*** Extracted data Section Begins ***

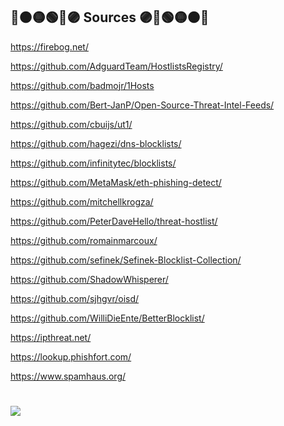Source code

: ## 🔴🟠🟡🟢🔵🟣 Sources 🟣🔵🟢🟡🟠🔴

https://firebog.net/

https://github.com/AdguardTeam/HostlistsRegistry/

https://github.com/badmojr/1Hosts

https://github.com/Bert-JanP/Open-Source-Threat-Intel-Feeds/

https://github.com/cbuijs/ut1/

https://github.com/hagezi/dns-blocklists/

https://github.com/infinitytec/blocklists/

https://github.com/MetaMask/eth-phishing-detect/

https://github.com/mitchellkrogza/

https://github.com/PeterDaveHello/threat-hostlist/

https://github.com/romainmarcoux/

https://github.com/sefinek/Sefinek-Blocklist-Collection/

https://github.com/ShadowWhisperer/

https://github.com/sjhgvr/oisd/

https://github.com/WilliDieEnte/BetterBlocklist/

https://ipthreat.net/

https://lookup.phishfort.com/

https://www.spamhaus.org/

#

[![](https://github.com/user-attachments/assets/5b3aead6-b97c-4ffd-9d46-ab484563a9d3)](https://github.com/KnightmareVIIVIIXC)
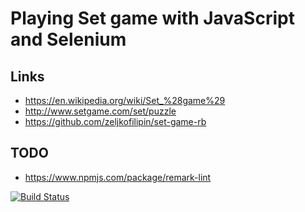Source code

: # Playing Set game with JavaScript and Selenium

## Links

- https://en.wikipedia.org/wiki/Set_%28game%29
- http://www.setgame.com/set/puzzle
- https://github.com/zeljkofilipin/set-game-rb

## TODO

- https://www.npmjs.com/package/remark-lint

[![Build Status](https://travis-ci.org/zeljkofilipin/set-game-js.svg?branch=master)](https://travis-ci.org/zeljkofilipin/set-game-js)
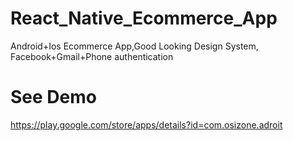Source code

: # React_Native_Ecommerce_App
Android+Ios Ecommerce App,Good Looking Design System,
Facebook+Gmail+Phone  authentication
# See Demo 
https://play.google.com/store/apps/details?id=com.osizone.adroit

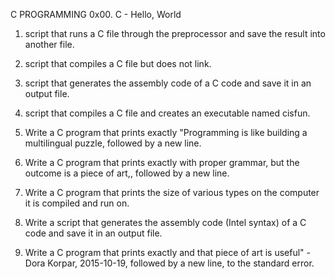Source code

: C PROGRAMMING 0x00. C - Hello, World

1. script that runs a C file through the preprocessor and save the result into another file.



2. script that compiles a C file but does not link.
3. script that generates the assembly code of a C code and save it in an output file.
4. script that compiles a C file and creates an executable named cisfun.
5. Write a C program that prints exactly "Programming is like building a multilingual puzzle, followed by a new line.
6. Write a C program that prints exactly with proper grammar, but the outcome is a piece of art,, followed by a new line.
7. Write a C program that prints the size of various types on the computer it is compiled and run on.



8. Write a script that generates the assembly code (Intel syntax) of a C code and save it in an output file.
9. Write a C program that prints exactly and that piece of art is useful" - Dora Korpar, 2015-10-19, followed by a new line, to the standard error.



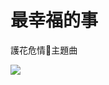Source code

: # 最幸福的事

護花危情🌹主題曲

[![](https://i.loli.net/2019/01/01/5c2ae1c5b6ec0.png)](https://www.youtube.com/watch?v=lCLAak0oU-o)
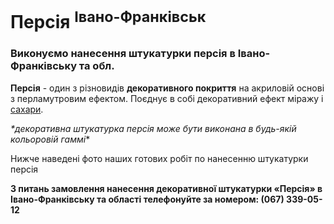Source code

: # Персія <sup>Івано-Франківськ</sup>

### Виконуємо нанесення штукатурки персія в Івано-Франківську та обл.

**Персія** - один з різновидів **декоративного покриття** на акриловій основі з перламутровим ефектом.
Поєднує в собі декоративний ефект міражу і [сахари](http://www.artdecoration.com.ua/service/show-14-sakhara#ad-image-0).

_*декоративна штукатурка персія може бути виконана в будь-якій кольоровій гаммі_*

Нижче наведені фото наших готових робіт по нанесенню штукатурки персія

**З питань замовлення нанесення декоративної штукатурки «Персія» в Івано-Франківську та області телефонуйте за номером: (067) 339-05-12**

*** Extracted data Section Ends ***

#### Assignment:
Write out each entry exactly as given, but skip the pictures.

#### Output of the task:
Source code

: ## 🔴🟠🟡🟢🔵🟣 Sources 🟣🔵🟢🟡🟠🔴

https://firebog.net/

https://github.com/AdguardTeam/HostlistsRegistry/

https://github.com/badmojr/1Hosts

https://github.com/Bert-JanP/Open-Source-Threat-Intel-Feeds/

https://github.com/cbuijs/ut1/

https://github.com/hagezi/dns-blocklists/

https://github.com/infinitytec/blocklists/

https://github.com/MetaMask/eth-phishing-detect/

https://github.com/mitchellkrogza/

https://github.com/PeterDaveHello/threat-hostlist/

https://github.com/romainmarcoux/

https://github.com/sefinek/Sefinek-Blocklist-Collection/

https://github.com/ShadowWhisperer/

https://github.com/sjhgvr/oisd/

https://github.com/WilliDieEnte/BetterBlocklist/

https://ipthreat.net/

https://lookup.phishfort.com/

https://www.spamhaus.org/

#

[![](https://github.com/user-attachments/assets/5b3aead6-b97c-4ffd-9d46-ab484563a9d3)](https://github.com/KnightmareVIIVIIXC)
Source code

: # Playing Set game with JavaScript and Selenium

## Links

- https://en.wikipedia.org/wiki/Set_%28game%29
- http://www.setgame.com/set/puzzle
- https://github.com/zeljkofilipin/set-game-rb

## TODO

- https://www.npmjs.com/package/remark-lint

[![Build Status](https://travis-ci.org/zeljkofilipin/set-game-js.svg?branch=master)](https://travis-ci.org/zeljkofilipin/set-game-js)
Source code

: # React_Native_Ecommerce_App
Android+Ios Ecommerce App,Good Looking Design System,
Facebook+Gmail+Phone  authentication
# See Demo 
https://play.google.com/store/apps/details?id=com.osizone.adroit

Source code

: C PROGRAMMING 0x00. C - Hello, World

1. script that runs a C file through the preprocessor and save the result into another file.



2. script that compiles a C file but does not link.
3. script that generates the assembly code of a C code and save it in an output file.
4. script that compiles a C file and creates an executable named cisfun.
5. Write a C program that prints exactly "Programming is like building a multilingual puzzle, followed by a new line.
6. Write a C program that prints exactly with proper grammar, but the outcome is a piece of art,, followed by a new line.
7. Write a C program that prints the size of various types on the computer it is compiled and run on.



8. Write a script that generates the assembly code (Intel syntax) of a C code and save it in an output file.
9. Write a C program that prints exactly and that piece of art is useful" - Dora Korpar, 2015-10-19, followed by a new line, to the standard error.



Source code

: # 最幸福的事

護花危情🌹主題曲

[![](https://i.loli.net/2019/01/01/5c2ae1c5b6ec0.png)](https://www.youtube.com/watch?v=lCLAak0oU-o)
Source code

: # Персія <sup>Івано-Франківськ</sup>

### Виконуємо нанесення штукатурки персія в Івано-Франківську та обл.

**Персія** - один з різновидів **декоративного покриття** на акриловій основі з перламутровим ефектом.
Поєднує в собі декоративний ефект міражу і [сахари](http://www.artdecoration.com.ua/service/show-14-sakhara#ad-image-0).

_*декоративна штукатурка персія може бути виконана в будь-якій кольоровій гаммі_*

Нижче наведені фото наших готових робіт по нанесенню штукатурки персія

**З питань замовлення нанесення декоративної штукатурки «Персія» в Івано-Франківську та області телефонуйте за номером: (067) 339-05-12**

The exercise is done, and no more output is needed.